» **Requirement**
Use the entries below and reproduce exactly the lines from the one containing "## Installation" down to the one containing "Here's how to", both of them included.

┄┄┄┄┄┄┄┄┄┄┄┄┄┄┄┄┄┄┄┄

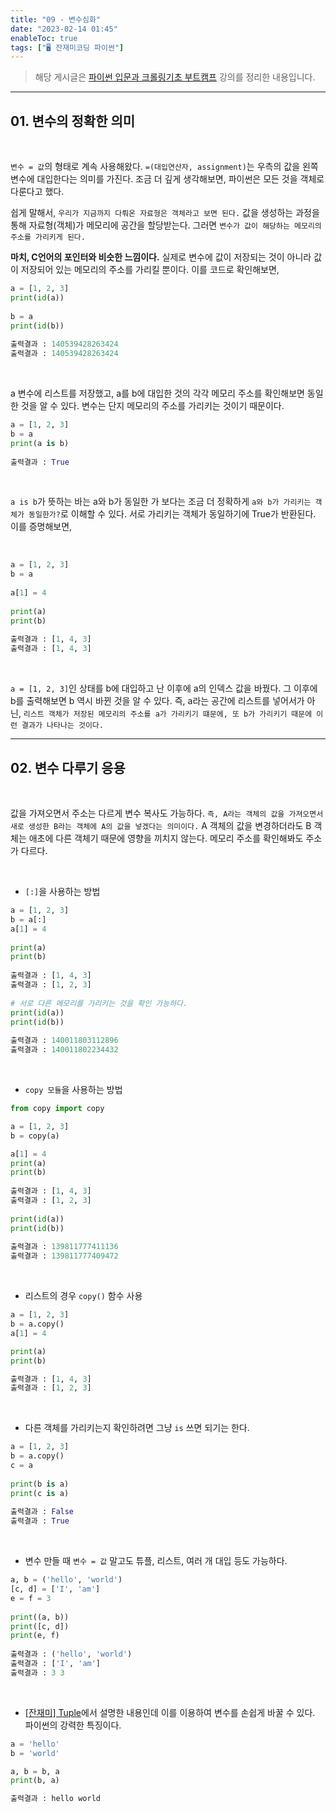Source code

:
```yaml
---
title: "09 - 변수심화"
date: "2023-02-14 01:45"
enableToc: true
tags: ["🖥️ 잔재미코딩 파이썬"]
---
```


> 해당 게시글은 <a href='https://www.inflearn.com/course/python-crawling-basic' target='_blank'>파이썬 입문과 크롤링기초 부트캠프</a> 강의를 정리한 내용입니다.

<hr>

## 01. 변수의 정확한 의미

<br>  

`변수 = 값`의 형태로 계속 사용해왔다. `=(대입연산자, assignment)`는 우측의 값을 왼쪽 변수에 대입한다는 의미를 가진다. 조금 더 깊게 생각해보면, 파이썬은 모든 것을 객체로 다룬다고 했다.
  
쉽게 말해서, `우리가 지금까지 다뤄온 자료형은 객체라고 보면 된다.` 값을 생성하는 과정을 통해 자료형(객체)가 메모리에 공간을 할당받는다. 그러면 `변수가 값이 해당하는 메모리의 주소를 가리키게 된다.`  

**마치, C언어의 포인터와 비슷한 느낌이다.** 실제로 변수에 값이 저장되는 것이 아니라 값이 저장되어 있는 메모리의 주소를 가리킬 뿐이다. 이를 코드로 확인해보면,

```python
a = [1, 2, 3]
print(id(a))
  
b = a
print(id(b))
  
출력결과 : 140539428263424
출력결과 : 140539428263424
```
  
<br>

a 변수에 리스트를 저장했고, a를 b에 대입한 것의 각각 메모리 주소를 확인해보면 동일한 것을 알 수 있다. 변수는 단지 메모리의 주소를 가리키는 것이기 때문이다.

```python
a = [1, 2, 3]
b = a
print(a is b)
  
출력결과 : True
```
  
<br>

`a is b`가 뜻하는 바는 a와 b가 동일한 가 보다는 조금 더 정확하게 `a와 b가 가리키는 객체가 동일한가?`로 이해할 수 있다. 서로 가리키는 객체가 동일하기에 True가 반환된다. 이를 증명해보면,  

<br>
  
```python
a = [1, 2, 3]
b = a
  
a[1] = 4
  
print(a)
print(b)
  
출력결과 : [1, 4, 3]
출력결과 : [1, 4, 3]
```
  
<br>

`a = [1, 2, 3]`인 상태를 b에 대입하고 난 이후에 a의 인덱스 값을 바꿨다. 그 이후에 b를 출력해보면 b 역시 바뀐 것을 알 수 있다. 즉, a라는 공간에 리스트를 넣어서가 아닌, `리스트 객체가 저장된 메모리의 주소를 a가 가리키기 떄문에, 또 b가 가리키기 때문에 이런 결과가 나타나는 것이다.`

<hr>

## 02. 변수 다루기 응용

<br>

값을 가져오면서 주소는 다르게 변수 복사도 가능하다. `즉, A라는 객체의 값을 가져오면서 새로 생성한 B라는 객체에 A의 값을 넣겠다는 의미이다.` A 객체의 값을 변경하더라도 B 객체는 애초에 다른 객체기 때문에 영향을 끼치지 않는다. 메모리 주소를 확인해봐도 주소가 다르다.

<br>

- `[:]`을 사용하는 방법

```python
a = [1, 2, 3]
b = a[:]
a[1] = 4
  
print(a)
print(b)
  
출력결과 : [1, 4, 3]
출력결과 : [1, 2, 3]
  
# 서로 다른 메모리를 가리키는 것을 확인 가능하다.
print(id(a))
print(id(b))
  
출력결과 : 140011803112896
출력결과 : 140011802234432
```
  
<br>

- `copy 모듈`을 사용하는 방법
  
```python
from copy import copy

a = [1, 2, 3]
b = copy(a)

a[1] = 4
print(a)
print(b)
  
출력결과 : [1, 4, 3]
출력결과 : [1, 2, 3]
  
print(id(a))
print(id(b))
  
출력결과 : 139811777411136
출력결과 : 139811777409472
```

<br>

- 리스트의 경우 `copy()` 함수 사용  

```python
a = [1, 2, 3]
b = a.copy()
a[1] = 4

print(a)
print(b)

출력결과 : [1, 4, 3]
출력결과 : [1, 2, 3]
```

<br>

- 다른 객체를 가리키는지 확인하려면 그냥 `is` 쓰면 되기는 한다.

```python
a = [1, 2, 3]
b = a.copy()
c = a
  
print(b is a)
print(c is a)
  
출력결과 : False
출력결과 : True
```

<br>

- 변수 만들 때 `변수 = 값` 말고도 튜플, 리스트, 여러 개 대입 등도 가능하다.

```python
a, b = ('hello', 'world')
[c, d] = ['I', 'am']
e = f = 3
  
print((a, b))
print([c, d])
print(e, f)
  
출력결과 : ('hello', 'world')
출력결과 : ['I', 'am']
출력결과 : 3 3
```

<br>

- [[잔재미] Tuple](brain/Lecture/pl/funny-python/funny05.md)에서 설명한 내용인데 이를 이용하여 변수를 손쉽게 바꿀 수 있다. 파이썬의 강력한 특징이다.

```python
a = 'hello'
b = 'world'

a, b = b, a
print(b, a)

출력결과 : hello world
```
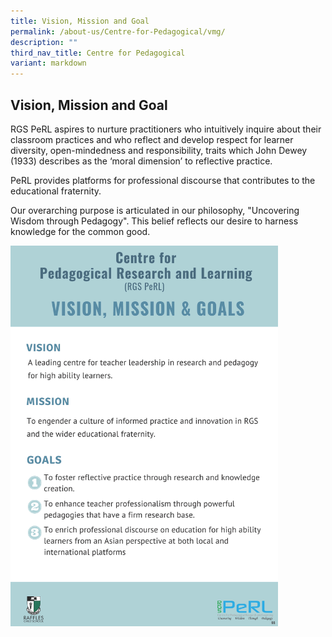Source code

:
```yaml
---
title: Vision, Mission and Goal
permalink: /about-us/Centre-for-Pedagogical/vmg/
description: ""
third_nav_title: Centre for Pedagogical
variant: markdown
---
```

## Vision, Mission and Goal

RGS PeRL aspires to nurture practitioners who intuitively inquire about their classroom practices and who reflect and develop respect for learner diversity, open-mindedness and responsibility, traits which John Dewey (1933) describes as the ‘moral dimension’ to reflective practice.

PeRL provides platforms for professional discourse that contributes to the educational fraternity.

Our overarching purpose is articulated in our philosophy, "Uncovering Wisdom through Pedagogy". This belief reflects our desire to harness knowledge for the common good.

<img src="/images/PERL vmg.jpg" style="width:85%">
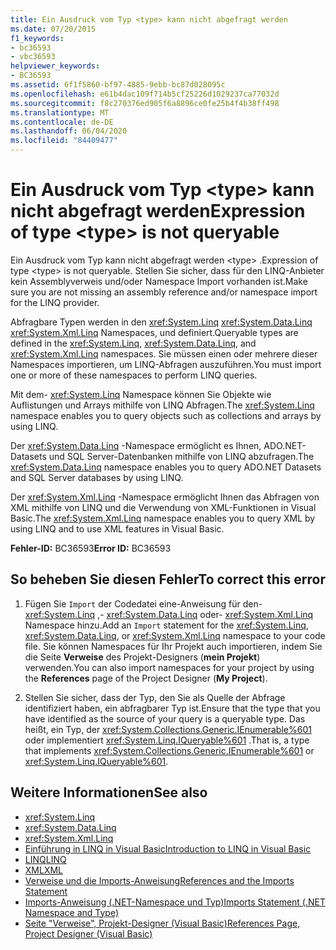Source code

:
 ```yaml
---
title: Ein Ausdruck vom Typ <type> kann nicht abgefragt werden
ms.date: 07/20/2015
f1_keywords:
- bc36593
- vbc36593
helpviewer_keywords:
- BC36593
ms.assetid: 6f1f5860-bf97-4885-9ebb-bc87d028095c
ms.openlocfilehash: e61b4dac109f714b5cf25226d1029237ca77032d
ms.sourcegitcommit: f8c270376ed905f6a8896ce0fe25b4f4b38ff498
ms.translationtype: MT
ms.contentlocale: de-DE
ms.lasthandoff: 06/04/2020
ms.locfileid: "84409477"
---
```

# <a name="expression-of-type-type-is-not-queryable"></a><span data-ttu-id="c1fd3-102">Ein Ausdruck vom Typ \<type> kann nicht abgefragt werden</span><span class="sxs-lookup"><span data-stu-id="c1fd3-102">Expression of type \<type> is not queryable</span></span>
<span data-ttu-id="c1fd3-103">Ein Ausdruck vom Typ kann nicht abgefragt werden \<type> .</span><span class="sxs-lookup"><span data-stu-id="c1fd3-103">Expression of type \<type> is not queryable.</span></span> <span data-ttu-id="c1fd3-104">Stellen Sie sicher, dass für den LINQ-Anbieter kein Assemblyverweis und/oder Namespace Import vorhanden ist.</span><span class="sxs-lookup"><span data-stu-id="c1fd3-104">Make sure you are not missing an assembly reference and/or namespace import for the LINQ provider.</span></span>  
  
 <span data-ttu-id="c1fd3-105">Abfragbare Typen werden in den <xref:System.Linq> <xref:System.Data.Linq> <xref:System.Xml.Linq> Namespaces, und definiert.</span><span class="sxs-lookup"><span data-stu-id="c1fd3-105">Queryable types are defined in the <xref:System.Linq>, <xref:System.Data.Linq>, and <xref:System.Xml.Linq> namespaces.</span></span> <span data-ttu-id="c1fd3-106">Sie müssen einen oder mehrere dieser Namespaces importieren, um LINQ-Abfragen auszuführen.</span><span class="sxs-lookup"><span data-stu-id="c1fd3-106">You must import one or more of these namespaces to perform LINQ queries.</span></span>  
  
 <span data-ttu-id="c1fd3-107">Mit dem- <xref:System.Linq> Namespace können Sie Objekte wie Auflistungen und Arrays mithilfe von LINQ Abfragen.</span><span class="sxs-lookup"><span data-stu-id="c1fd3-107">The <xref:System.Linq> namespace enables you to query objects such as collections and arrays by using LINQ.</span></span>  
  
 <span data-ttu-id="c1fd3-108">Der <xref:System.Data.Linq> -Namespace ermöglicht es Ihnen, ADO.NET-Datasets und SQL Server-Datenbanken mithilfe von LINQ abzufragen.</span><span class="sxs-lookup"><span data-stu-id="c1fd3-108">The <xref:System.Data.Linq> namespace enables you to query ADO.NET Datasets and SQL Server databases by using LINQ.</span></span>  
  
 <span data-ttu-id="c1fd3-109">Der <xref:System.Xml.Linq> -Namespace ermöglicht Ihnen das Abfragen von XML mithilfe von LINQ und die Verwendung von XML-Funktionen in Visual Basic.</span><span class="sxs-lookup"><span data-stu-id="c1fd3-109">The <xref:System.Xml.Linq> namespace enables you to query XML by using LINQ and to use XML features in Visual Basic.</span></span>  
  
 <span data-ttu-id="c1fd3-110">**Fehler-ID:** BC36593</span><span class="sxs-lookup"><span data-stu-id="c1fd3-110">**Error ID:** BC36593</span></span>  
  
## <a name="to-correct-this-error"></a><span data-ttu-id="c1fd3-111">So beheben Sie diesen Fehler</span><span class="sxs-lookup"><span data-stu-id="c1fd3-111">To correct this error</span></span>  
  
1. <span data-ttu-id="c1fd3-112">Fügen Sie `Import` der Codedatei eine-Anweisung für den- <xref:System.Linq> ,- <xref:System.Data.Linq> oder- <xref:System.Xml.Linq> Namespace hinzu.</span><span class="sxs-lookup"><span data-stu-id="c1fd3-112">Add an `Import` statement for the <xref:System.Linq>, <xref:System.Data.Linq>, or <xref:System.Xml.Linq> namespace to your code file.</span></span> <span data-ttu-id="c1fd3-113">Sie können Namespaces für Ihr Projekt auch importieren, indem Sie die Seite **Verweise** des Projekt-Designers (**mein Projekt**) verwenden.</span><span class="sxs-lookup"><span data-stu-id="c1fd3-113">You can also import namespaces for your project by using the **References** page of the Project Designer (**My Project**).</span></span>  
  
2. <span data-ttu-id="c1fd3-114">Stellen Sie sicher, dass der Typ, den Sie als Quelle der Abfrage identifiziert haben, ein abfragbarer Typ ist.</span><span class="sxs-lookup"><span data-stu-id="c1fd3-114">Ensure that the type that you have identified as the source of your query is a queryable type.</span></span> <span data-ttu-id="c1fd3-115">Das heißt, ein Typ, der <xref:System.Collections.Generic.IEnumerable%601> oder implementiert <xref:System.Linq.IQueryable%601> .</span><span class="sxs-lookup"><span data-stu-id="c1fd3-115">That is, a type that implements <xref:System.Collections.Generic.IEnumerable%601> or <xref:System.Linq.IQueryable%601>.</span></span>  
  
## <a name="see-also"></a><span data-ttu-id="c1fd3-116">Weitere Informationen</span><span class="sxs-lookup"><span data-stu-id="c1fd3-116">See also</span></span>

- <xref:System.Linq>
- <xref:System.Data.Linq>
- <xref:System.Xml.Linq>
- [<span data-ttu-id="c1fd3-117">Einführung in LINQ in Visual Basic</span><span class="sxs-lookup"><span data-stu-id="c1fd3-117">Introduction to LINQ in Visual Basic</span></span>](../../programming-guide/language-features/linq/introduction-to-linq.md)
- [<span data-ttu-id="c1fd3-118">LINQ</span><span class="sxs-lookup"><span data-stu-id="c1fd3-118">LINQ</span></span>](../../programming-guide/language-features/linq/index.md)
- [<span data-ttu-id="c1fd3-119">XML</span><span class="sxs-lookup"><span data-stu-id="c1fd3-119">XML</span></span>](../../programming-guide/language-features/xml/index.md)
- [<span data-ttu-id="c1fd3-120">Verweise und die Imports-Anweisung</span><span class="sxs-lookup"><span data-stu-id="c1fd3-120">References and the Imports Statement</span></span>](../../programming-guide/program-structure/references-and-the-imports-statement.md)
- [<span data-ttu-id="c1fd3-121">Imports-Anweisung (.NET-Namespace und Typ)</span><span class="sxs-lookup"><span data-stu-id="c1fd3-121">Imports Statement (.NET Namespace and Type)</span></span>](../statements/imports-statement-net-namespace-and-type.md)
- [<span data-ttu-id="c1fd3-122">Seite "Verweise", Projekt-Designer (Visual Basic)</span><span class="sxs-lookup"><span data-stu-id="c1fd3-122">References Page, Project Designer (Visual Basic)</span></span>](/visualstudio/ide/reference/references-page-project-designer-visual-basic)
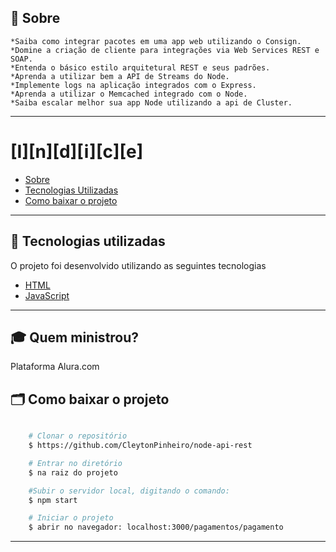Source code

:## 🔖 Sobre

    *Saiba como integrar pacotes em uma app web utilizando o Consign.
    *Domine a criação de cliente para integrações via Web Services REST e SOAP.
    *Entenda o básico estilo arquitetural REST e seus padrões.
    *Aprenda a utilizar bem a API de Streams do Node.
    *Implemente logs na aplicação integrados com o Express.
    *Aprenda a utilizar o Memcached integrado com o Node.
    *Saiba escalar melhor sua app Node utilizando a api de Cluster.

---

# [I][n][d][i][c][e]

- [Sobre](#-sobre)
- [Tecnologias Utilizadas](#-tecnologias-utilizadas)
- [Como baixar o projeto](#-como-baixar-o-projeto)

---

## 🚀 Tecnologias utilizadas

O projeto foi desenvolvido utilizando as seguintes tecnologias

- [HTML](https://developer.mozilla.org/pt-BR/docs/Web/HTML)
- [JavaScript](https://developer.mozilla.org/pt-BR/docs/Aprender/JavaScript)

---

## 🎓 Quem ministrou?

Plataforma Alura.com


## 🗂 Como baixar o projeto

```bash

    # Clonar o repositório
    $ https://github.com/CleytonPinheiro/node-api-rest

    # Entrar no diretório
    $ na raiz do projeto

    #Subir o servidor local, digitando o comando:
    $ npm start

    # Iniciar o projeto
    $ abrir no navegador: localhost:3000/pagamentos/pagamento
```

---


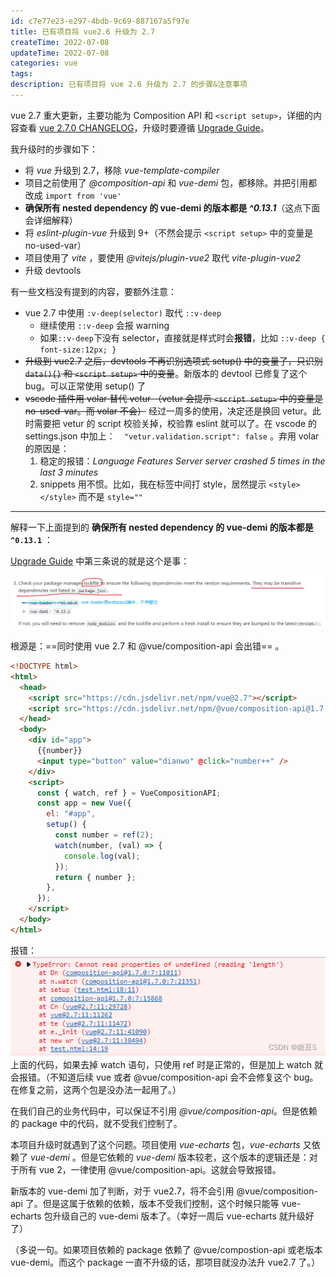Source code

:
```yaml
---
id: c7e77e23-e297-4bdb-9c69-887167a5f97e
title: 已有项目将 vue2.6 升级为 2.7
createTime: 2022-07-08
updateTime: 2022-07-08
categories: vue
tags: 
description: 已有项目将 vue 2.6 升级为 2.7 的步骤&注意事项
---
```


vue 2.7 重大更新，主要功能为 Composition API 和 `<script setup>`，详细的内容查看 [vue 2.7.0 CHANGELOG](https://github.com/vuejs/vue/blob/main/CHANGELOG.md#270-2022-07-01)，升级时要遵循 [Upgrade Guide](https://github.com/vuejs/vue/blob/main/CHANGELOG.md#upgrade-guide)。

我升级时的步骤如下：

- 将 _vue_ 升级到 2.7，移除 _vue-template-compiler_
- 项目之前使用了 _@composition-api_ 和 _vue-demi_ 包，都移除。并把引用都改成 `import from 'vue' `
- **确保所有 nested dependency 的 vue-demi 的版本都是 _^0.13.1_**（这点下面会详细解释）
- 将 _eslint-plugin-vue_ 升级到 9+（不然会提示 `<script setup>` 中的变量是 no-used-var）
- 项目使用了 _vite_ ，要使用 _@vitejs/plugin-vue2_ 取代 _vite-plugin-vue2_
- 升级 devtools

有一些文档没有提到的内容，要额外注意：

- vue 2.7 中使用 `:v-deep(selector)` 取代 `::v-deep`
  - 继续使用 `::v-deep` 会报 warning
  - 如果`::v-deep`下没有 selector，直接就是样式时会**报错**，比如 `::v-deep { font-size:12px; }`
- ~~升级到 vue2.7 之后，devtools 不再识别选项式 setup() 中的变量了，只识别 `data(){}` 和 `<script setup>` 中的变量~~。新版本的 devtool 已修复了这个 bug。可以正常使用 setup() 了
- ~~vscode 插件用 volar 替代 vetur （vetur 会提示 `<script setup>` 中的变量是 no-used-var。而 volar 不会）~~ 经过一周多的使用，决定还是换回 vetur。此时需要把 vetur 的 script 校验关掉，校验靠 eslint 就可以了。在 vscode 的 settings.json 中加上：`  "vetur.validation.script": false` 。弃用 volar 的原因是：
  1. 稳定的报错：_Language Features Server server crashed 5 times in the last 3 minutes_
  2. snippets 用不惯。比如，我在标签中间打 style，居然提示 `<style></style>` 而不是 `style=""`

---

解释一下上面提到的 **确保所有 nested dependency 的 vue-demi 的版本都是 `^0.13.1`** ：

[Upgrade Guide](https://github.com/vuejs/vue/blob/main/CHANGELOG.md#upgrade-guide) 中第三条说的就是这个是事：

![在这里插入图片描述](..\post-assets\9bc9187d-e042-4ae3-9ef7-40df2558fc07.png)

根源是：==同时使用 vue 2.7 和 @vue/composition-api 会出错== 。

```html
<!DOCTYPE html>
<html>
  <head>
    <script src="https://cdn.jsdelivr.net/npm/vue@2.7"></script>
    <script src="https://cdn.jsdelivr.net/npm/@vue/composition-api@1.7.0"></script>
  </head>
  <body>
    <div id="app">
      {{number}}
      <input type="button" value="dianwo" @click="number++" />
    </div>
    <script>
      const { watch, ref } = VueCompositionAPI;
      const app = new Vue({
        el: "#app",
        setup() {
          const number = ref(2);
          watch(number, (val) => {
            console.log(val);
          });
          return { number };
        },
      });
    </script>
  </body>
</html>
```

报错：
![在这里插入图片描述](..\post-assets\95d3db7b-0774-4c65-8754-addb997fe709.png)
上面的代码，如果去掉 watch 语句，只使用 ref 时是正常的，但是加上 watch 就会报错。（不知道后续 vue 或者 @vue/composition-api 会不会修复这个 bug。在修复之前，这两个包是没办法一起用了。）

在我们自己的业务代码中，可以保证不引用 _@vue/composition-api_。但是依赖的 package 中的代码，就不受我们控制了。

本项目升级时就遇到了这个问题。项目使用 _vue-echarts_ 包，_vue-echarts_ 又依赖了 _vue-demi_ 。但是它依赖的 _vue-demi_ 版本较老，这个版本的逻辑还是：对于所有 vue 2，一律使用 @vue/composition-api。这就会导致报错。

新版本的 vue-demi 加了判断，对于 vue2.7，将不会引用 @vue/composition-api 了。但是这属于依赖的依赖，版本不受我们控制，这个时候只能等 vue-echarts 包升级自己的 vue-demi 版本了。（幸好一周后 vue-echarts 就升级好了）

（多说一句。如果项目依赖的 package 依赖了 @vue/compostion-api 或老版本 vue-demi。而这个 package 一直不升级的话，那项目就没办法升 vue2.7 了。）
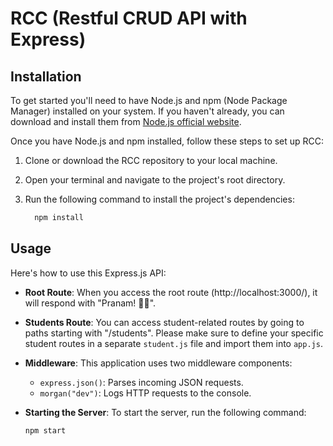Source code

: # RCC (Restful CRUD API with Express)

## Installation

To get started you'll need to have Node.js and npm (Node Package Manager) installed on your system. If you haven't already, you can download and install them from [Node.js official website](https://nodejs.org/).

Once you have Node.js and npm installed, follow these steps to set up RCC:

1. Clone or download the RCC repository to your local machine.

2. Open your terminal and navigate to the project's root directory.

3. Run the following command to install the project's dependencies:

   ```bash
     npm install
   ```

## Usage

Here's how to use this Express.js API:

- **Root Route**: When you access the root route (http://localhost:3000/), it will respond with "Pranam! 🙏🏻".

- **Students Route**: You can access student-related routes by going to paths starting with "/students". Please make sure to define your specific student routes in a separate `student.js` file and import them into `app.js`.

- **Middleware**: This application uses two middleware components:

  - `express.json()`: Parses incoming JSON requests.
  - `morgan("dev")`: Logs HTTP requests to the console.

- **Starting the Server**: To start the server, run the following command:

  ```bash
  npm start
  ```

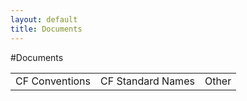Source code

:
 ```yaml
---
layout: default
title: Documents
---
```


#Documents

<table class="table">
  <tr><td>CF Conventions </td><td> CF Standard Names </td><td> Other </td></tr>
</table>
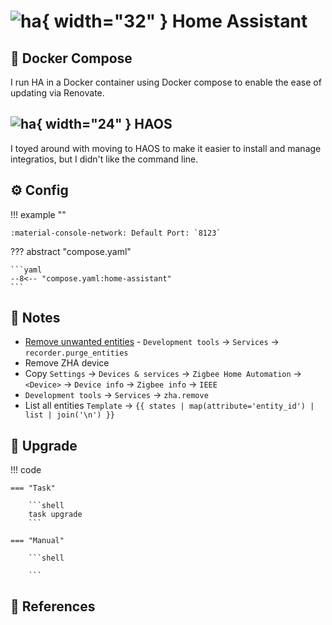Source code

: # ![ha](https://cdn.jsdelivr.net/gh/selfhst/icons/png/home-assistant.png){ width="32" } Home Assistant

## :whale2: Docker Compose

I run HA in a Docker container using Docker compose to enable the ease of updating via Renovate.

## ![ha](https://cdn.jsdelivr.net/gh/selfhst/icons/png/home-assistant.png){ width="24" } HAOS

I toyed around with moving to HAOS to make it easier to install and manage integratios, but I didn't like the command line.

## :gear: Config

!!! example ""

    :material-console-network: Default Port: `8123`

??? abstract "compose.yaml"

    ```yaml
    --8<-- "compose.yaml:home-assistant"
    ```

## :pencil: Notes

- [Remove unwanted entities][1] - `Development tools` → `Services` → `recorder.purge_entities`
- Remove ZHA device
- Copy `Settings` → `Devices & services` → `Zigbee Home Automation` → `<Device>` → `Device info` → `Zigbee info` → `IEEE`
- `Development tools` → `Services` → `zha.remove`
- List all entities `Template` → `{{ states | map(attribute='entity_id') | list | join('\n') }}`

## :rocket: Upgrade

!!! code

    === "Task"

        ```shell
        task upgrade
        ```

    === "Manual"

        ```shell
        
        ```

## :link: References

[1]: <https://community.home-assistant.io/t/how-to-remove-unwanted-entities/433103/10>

┄┄┄┄┄┄┄┄┄┄┄┄┄┄┄┄┄┄┄┄

» **Result of the exercise**
## Installation

To get started you'll need to have Node.js and npm (Node Package Manager) installed on your system. If you haven't already, you can download and install them from [Node.js official website](https://nodejs.org/).

Once you have Node.js and npm installed, follow these steps to set up RCC:

1. Clone or download the RCC repository to your local machine.

2. Open your terminal and navigate to the project's root directory.

3. Run the following command to install the project's dependencies:

   ```bash
     npm install
   ```

## Usage

Here's how to use this Express.js API:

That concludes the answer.